• [Directions for this task]
Every record has to be written out exactly, with no line missing.

• [Source records]
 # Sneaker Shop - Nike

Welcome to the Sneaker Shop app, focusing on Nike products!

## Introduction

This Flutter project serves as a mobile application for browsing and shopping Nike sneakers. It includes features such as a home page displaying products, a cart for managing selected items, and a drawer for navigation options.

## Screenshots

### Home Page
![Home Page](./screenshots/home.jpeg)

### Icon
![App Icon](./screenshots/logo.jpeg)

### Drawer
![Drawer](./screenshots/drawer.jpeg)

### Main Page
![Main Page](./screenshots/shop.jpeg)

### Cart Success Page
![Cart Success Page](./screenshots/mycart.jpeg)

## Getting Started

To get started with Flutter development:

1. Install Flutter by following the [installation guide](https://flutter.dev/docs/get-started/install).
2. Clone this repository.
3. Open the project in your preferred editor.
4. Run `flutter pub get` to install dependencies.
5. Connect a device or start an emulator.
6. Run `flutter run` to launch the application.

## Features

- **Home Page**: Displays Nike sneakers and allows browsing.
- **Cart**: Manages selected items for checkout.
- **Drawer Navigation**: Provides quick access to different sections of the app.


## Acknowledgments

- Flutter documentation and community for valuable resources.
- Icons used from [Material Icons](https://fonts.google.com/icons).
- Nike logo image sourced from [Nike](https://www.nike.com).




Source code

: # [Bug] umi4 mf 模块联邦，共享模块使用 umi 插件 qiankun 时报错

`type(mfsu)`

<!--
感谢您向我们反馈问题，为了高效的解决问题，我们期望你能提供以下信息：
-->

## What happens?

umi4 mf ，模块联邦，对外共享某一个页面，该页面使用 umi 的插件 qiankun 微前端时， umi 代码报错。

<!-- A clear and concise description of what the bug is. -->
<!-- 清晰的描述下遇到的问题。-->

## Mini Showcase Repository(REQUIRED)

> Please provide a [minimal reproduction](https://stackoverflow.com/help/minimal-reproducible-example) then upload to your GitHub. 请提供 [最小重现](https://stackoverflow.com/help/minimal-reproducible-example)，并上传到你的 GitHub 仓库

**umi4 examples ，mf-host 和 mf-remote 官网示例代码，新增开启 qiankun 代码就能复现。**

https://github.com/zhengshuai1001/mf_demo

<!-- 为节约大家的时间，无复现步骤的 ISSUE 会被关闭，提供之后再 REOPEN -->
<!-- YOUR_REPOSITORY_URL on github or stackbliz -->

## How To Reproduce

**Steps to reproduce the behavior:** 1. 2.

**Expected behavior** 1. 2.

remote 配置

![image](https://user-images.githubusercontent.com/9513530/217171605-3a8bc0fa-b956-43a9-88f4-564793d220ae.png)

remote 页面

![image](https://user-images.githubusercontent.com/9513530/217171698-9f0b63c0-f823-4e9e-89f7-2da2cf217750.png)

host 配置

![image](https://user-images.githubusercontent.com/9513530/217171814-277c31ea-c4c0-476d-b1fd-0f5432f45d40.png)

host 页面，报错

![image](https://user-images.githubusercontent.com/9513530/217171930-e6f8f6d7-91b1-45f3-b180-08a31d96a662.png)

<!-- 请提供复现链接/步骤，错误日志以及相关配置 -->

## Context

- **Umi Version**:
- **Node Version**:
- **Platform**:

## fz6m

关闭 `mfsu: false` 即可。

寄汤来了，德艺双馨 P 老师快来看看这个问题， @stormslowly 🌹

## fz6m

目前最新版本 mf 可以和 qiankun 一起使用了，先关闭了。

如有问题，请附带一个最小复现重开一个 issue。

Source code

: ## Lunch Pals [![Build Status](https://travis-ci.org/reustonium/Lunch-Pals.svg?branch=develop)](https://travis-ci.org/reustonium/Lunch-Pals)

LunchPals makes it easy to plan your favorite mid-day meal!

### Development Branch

• [Expected answer]
 # Sneaker Shop - Nike

Welcome to the Sneaker Shop app, focusing on Nike products!

## Introduction

This Flutter project serves as a mobile application for browsing and shopping Nike sneakers. It includes features such as a home page displaying products, a cart for managing selected items, and a drawer for navigation options.

## Screenshots

### Home Page
![Home Page](./screenshots/home.jpeg)

### Icon
![App Icon](./screenshots/logo.jpeg)

### Drawer
![Drawer](./screenshots/drawer.jpeg)

### Main Page
![Main Page](./screenshots/shop.jpeg)

### Cart Success Page
![Cart Success Page](./screenshots/mycart.jpeg)

## Getting Started

To get started with Flutter development:

1. Install Flutter by following the [installation guide](https://flutter.dev/docs/get-started/install).
2. Clone this repository.
3. Open the project in your preferred editor.
4. Run `flutter pub get` to install dependencies.
5. Connect a device or start an emulator.
6. Run `flutter run` to launch the application.

## Features

- **Home Page**: Displays Nike sneakers and allows browsing.
- **Cart**: Manages selected items for checkout.
- **Drawer Navigation**: Provides quick access to different sections of the app.


## Acknowledgments

- Flutter documentation and community for valuable resources.
- Icons used from [Material Icons](https://fonts.google.com/icons).
- Nike logo image sourced from [Nike](https://www.nike.com).




Source code

: # [Bug] umi4 mf 模块联邦，共享模块使用 umi 插件 qiankun 时报错

`type(mfsu)`

<!--
感谢您向我们反馈问题，为了高效的解决问题，我们期望你能提供以下信息：
-->

## What happens?

umi4 mf ，模块联邦，对外共享某一个页面，该页面使用 umi 的插件 qiankun 微前端时， umi 代码报错。

<!-- A clear and concise description of what the bug is. -->
<!-- 清晰的描述下遇到的问题。-->

## Mini Showcase Repository(REQUIRED)

> Please provide a [minimal reproduction](https://stackoverflow.com/help/minimal-reproducible-example) then upload to your GitHub. 请提供 [最小重现](https://stackoverflow.com/help/minimal-reproducible-example)，并上传到你的 GitHub 仓库

**umi4 examples ，mf-host 和 mf-remote 官网示例代码，新增开启 qiankun 代码就能复现。**

https://github.com/zhengshuai1001/mf_demo

<!-- 为节约大家的时间，无复现步骤的 ISSUE 会被关闭，提供之后再 REOPEN -->
<!-- YOUR_REPOSITORY_URL on github or stackbliz -->

## How To Reproduce

**Steps to reproduce the behavior:** 1. 2.

**Expected behavior** 1. 2.

remote 配置

![image](https://user-images.githubusercontent.com/9513530/217171605-3a8bc0fa-b956-43a9-88f4-564793d220ae.png)

remote 页面

![image](https://user-images.githubusercontent.com/9513530/217171698-9f0b63c0-f823-4e9e-89f7-2da2cf217750.png)

host 配置

![image](https://user-images.githubusercontent.com/9513530/217171814-277c31ea-c4c0-476d-b1fd-0f5432f45d40.png)

host 页面，报错

![image](https://user-images.githubusercontent.com/9513530/217171930-e6f8f6d7-91b1-45f3-b180-08a31d96a662.png)

<!-- 请提供复现链接/步骤，错误日志以及相关配置 -->

## Context

- **Umi Version**:
- **Node Version**:
- **Platform**:

## fz6m

关闭 `mfsu: false` 即可。

寄汤来了，德艺双馨 P 老师快来看看这个问题， @stormslowly 🌹

## fz6m

目前最新版本 mf 可以和 qiankun 一起使用了，先关闭了。

如有问题，请附带一个最小复现重开一个 issue。

Source code

: ## Lunch Pals [![Build Status](https://travis-ci.org/reustonium/Lunch-Pals.svg?branch=develop)](https://travis-ci.org/reustonium/Lunch-Pals)

LunchPals makes it easy to plan your favorite mid-day meal!

### Development Branch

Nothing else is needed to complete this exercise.